Leadership
- Chair: Andy Ogles (R)
- Ranking Member: Delia Ramirez (D)

Structure
- Seats: 9 (9 currently filled) 5/5 5/5 4/4 4/4
- Political parties: Majority (5) Republican (5); Minority (4) Democratic (4);

Meeting place
- 176, Ford House Office Building Washington, D.C. 20515

Phone number
- (202)-226-8417

= United States House Homeland Security Subcommittee on Cybersecurity and Infrastructure Protection =

US House committee

The Homeland Security Subcommittee on Cybersecurity, Infrastructure Protection and Innovation is a subcommittee within the House Homeland Security Committee. Established in 2007 as a new subcommittee, it handles many of the duties of the former Commerce Subcommittee on Economic Security, Infrastructure Protection, and Cybersecurity.

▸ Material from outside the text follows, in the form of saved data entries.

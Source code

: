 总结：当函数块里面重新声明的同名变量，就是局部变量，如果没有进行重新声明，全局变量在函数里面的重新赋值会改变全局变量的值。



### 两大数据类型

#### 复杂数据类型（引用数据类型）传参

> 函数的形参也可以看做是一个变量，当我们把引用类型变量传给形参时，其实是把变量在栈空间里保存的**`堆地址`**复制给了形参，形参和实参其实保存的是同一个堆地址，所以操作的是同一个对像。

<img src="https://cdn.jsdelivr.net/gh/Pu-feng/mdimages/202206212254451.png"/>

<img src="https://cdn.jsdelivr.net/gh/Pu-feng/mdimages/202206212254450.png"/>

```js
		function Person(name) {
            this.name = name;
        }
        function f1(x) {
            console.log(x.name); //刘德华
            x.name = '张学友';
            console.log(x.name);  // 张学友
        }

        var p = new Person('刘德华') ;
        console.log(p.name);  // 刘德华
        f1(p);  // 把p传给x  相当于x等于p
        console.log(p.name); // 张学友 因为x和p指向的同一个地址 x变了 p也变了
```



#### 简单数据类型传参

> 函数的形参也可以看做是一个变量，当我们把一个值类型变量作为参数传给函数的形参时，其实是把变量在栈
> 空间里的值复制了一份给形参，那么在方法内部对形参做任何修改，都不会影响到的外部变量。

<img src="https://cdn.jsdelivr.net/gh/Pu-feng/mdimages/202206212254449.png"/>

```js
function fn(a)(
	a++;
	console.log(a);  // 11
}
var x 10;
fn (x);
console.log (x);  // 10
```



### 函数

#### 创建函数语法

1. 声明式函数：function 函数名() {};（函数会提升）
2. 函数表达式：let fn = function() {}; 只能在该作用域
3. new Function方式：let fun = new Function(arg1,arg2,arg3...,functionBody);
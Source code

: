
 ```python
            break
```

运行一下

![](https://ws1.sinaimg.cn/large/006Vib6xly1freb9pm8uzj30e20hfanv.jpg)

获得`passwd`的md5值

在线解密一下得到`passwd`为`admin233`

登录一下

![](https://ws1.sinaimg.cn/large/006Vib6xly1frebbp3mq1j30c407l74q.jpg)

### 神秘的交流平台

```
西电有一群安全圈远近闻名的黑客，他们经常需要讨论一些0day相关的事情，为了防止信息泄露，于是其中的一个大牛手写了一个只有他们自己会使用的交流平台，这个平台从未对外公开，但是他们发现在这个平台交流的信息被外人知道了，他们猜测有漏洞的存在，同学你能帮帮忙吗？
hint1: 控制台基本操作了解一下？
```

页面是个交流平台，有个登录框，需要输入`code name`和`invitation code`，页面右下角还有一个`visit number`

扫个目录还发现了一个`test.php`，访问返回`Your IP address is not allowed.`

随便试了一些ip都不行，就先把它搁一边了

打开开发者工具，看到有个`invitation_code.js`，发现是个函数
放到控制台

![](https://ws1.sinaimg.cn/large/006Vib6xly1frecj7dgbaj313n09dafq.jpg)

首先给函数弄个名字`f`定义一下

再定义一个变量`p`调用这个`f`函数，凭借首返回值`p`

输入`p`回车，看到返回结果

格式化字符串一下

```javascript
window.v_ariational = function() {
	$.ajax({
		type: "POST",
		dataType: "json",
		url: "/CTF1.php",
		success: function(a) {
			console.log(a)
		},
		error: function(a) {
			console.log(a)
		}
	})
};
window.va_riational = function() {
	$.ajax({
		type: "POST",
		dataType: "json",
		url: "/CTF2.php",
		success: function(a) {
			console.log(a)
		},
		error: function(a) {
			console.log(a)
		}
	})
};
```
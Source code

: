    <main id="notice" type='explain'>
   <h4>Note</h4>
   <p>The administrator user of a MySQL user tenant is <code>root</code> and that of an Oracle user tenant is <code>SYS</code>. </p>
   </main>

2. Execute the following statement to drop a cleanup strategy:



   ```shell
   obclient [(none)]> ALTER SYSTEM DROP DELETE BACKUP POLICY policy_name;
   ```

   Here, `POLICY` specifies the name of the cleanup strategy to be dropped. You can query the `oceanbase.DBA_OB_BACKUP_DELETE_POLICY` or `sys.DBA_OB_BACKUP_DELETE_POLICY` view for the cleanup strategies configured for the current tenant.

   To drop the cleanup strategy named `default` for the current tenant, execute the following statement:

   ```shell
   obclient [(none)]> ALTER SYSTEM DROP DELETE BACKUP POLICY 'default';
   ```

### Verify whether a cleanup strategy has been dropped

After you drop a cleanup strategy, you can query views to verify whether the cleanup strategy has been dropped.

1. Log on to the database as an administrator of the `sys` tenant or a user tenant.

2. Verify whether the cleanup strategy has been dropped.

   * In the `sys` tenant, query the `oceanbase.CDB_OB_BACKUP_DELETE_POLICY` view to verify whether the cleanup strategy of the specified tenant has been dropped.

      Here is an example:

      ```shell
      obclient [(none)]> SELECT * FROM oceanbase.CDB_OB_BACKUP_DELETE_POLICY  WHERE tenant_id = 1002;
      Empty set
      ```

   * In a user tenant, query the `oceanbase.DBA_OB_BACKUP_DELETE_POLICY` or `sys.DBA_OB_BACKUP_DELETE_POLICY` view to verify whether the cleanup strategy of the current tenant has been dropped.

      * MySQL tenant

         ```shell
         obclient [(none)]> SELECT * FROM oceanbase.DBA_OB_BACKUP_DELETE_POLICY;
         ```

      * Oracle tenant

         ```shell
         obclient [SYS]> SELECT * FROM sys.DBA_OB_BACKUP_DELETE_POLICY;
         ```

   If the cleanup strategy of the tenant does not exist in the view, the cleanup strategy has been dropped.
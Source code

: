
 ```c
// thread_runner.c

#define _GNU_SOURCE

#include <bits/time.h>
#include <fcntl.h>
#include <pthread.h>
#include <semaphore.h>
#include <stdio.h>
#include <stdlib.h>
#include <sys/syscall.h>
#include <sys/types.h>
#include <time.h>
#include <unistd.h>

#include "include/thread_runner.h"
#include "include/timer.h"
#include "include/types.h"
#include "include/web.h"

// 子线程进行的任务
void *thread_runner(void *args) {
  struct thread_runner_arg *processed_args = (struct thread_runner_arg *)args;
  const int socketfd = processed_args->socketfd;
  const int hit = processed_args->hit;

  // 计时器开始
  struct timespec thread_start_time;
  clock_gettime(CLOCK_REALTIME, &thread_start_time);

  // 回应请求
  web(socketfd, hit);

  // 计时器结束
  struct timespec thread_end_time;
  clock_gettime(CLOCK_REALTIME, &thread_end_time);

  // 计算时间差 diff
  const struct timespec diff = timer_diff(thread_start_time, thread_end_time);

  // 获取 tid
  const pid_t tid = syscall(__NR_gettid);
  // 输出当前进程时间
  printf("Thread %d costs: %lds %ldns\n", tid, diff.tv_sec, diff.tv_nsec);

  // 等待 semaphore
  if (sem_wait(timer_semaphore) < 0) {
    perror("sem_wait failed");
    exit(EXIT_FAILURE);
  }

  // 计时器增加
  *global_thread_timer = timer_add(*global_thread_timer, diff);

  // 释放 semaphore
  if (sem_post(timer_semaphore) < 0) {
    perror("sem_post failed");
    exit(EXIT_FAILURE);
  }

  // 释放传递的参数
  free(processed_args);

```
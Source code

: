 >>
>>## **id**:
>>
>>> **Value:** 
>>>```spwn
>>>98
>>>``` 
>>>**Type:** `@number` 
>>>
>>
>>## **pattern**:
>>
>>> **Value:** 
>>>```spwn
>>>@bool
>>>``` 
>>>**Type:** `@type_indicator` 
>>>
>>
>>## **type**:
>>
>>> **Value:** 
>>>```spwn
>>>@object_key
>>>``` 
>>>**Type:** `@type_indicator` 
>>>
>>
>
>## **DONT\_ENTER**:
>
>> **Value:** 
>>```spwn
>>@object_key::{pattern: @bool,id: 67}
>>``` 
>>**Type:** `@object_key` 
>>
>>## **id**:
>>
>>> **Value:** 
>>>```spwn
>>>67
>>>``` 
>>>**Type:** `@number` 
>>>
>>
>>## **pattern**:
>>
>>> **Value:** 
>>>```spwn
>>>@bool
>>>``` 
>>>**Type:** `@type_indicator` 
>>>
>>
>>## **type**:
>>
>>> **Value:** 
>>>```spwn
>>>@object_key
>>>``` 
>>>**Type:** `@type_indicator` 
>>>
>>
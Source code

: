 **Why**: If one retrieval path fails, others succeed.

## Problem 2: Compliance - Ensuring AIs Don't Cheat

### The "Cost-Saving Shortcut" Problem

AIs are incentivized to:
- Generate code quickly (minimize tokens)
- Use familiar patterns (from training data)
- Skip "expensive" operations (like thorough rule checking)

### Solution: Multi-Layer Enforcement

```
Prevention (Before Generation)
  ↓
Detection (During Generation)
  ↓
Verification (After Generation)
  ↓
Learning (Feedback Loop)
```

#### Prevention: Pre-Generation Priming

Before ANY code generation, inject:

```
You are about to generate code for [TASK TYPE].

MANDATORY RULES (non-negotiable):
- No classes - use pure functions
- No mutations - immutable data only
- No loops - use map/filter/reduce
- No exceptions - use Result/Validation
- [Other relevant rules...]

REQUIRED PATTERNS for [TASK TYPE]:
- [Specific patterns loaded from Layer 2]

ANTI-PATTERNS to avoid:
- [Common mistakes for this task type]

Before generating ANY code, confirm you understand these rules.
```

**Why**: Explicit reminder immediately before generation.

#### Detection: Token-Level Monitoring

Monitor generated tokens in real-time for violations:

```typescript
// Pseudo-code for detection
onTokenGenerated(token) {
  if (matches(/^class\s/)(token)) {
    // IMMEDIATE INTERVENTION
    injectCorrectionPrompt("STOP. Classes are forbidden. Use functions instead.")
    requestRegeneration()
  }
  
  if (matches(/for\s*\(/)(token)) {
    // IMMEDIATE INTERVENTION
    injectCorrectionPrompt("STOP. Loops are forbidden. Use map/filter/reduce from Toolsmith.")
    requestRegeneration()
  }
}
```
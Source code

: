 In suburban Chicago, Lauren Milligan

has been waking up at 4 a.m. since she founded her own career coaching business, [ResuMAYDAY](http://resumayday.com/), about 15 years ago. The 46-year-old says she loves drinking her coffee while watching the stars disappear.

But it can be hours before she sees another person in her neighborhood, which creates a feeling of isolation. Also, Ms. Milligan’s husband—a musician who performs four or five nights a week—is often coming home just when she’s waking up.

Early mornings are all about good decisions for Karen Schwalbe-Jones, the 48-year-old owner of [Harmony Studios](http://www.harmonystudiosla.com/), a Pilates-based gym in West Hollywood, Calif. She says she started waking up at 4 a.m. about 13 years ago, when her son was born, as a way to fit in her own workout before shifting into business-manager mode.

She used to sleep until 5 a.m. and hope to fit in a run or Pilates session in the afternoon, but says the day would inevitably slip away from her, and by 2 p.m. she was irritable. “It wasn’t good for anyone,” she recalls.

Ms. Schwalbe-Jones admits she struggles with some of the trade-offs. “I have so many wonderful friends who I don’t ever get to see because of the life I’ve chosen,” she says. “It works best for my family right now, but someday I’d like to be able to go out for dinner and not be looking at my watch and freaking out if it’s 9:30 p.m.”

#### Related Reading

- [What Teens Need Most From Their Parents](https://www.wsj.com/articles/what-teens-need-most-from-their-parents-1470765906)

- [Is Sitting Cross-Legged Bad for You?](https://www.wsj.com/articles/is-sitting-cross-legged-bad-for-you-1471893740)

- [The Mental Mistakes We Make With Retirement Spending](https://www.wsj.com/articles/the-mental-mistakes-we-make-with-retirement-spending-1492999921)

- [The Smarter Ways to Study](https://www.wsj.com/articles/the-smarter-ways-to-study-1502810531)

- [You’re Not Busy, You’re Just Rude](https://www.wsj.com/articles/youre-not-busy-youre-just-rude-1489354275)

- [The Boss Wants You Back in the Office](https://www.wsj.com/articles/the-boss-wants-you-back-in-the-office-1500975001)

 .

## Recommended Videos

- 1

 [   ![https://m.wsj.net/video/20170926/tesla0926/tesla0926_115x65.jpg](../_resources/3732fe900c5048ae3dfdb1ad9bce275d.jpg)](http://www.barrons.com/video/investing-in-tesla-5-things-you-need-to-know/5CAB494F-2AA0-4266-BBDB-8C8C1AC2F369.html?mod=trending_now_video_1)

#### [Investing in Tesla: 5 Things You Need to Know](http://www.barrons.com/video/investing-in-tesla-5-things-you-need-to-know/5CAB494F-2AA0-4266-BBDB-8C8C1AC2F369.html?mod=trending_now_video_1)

The Subcommittee focuses on: protecting federal networks; strengthening critical infrastructure security and resilience; and advancing cooperation between the federal government and non-federal owners and operators of the critical infrastructure that underpins our national security, economy, and way of life.
The Subcommittee maintains oversight of the Cybersecurity and Infrastructure Security Agency (CISA) and the cybersecurity missions and operations of other DHS components.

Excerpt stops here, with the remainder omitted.